**WHAT YOU ARE ASKED TO DO**
Using the records below, repeat exactly the lines from the one holding "aplikací umožňující rozdělení" through the one holding "Tato funkce sehrála", both ends included, and no others.

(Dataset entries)

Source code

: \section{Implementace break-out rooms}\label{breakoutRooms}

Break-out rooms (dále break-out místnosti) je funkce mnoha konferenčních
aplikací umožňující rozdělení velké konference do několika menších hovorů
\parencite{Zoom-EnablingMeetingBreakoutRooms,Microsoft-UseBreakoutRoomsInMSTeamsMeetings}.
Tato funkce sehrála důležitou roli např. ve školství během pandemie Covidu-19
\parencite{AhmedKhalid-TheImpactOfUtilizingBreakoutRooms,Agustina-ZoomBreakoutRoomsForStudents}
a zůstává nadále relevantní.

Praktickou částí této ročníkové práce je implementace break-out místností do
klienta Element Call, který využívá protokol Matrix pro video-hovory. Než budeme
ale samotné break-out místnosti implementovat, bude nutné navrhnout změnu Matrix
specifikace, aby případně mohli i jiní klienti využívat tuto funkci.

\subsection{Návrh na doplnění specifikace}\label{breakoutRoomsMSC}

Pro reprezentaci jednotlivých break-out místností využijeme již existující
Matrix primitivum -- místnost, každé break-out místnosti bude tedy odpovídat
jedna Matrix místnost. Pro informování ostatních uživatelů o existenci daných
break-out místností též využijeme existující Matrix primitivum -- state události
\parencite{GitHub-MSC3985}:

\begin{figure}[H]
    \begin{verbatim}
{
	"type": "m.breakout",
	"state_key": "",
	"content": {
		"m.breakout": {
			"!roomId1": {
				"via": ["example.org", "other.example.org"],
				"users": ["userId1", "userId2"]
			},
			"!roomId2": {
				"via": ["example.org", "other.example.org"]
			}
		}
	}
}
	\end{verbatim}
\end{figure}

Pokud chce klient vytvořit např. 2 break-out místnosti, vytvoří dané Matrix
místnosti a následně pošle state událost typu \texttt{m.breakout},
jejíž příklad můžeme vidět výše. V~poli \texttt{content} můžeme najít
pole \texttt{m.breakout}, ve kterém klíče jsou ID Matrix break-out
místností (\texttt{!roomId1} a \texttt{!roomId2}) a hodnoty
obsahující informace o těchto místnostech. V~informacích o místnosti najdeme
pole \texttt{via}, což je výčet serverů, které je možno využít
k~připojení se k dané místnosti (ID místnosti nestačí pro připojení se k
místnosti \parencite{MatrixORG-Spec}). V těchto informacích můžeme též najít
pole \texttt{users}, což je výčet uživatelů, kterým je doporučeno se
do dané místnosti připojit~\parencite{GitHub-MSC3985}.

**SOLUTION**
aplikací umožňující rozdělení velké konference do několika menších hovorů
\parencite{Zoom-EnablingMeetingBreakoutRooms,Microsoft-UseBreakoutRoomsInMSTeamsMeetings}.
Tato funkce sehrála důležitou roli např. ve školství během pandemie Covidu-19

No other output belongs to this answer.